# Is this TOO "knotty" for Christmas



## Tennessee Tim (Dec 15, 2010)

I wasn't sure IF this would put me on Santa's "knotty" list....LOL.....It's been a while since I've ran my new saw. YES I miss it BUT life has had different directions AND I also ran out of storage once cut.

This is a Ailanthus that's laid around a few years to spalt BUT this also shows the risks associated with the long term wait....loss of wood...spalt doesn't always go into all wood species....some knotties are just facial and NOT internal....Worms stay hungry....logs don't dry out internally as fast as lumber, MC still high. 

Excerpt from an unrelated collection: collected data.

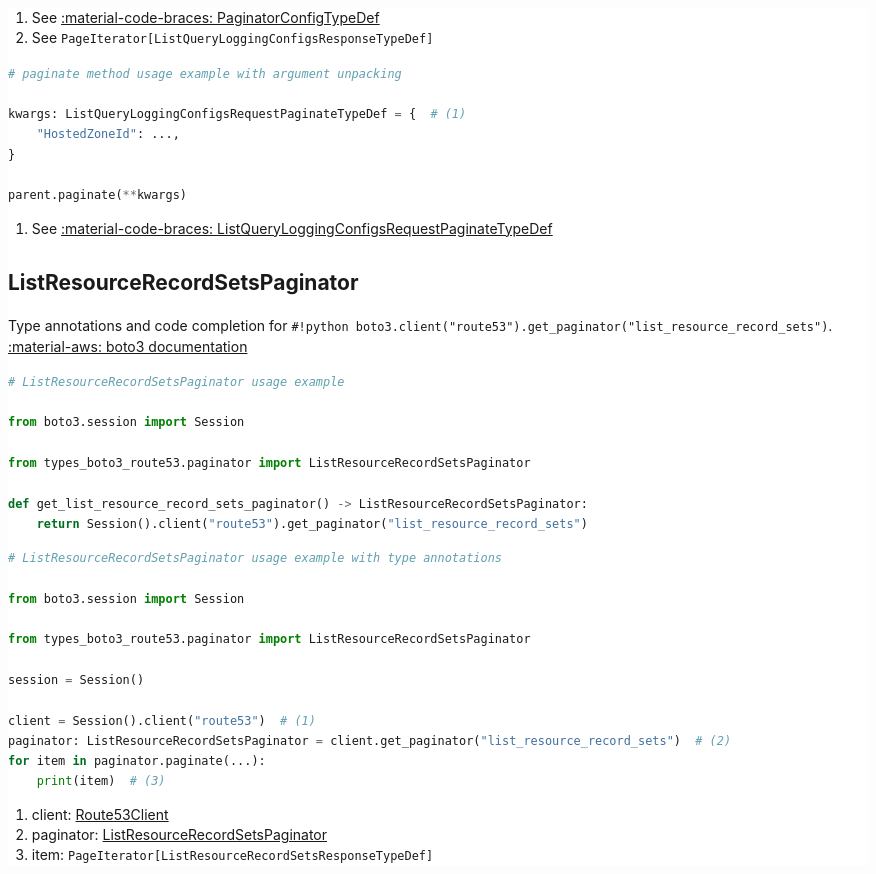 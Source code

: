 1. See [:material-code-braces: PaginatorConfigTypeDef](./type_defs.md#paginatorconfigtypedef)
2. See `PageIterator[ListQueryLoggingConfigsResponseTypeDef]`


```python
# paginate method usage example with argument unpacking

kwargs: ListQueryLoggingConfigsRequestPaginateTypeDef = {  # (1)
    "HostedZoneId": ...,
}

parent.paginate(**kwargs)
```

1. See [:material-code-braces: ListQueryLoggingConfigsRequestPaginateTypeDef](./type_defs.md#listqueryloggingconfigsrequestpaginatetypedef)
## ListResourceRecordSetsPaginator

Type annotations and code completion for `#!python boto3.client("route53").get_paginator("list_resource_record_sets")`.
[:material-aws: boto3 documentation](https://boto3.amazonaws.com/v1/documentation/api/latest/reference/services/route53/paginator/ListResourceRecordSets.html#Route53.Paginator.ListResourceRecordSets)

```python
# ListResourceRecordSetsPaginator usage example

from boto3.session import Session

from types_boto3_route53.paginator import ListResourceRecordSetsPaginator

def get_list_resource_record_sets_paginator() -> ListResourceRecordSetsPaginator:
    return Session().client("route53").get_paginator("list_resource_record_sets")
```

```python
# ListResourceRecordSetsPaginator usage example with type annotations

from boto3.session import Session

from types_boto3_route53.paginator import ListResourceRecordSetsPaginator

session = Session()

client = Session().client("route53")  # (1)
paginator: ListResourceRecordSetsPaginator = client.get_paginator("list_resource_record_sets")  # (2)
for item in paginator.paginate(...):
    print(item)  # (3)
```

1. client: [Route53Client](./client.md)
2. paginator: [ListResourceRecordSetsPaginator](./paginators.md#listresourcerecordsetspaginator)
3. item: `PageIterator[ListResourceRecordSetsResponseTypeDef]`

Here's the link of photos... https://photos.app.goo.gl/Zf2YnQSb4BE6ScC89

Yes I spelled it wrong on end of log.

Enjoy.


----------



## difalkner (Nov 27, 2011)

Haha! If nothing else this thread puts you on the 'knotty' list! :grin:

David


----------



## Kenbo (Sep 16, 2008)

Still looks like one heck of a nice piece of wood there. If you don't want it......feel free to ship it here to Canada and I will get rid of it for you.


----------



## difalkner (Nov 27, 2011)

It'll cost less to ship it to Louisiana, Tim. I'll send another photo to Kenbo for you... :grin:

David


----------



## Tennessee Tim (Dec 15, 2010)

Decisions, decisions, decisions!!! Another headache now....LOL...THANKS for the comments!!!:vs_cool: Now was that a board for each good comment or only when ya'll post a argument over them?!?!?! Sawdust withdrawals affecting me!!!


----------



## Nathan Parker (Jul 23, 2016)

You can send me the grubs...cerambycid beetles, I think. I found one of those guys in a maple stump I was removing once, and raised him in a jar that I kept full of red-rotten wood until he metamorphosed into a handsome longhorn; then I returned him to the wild. Good ol' Fluffy...


----------



## Larry42 (Jan 10, 2014)

Had to look it up. Around here it is called tree of heaven and considered a weed.
A big one grew near my house but was full of carpenter ants. Didn't realize it was useful as lumber. But the ants had tunneled all over it.


----------



## Nathan Parker (Jul 23, 2016)

Fun fact: the leaves smell like rancid peanut butter.


----------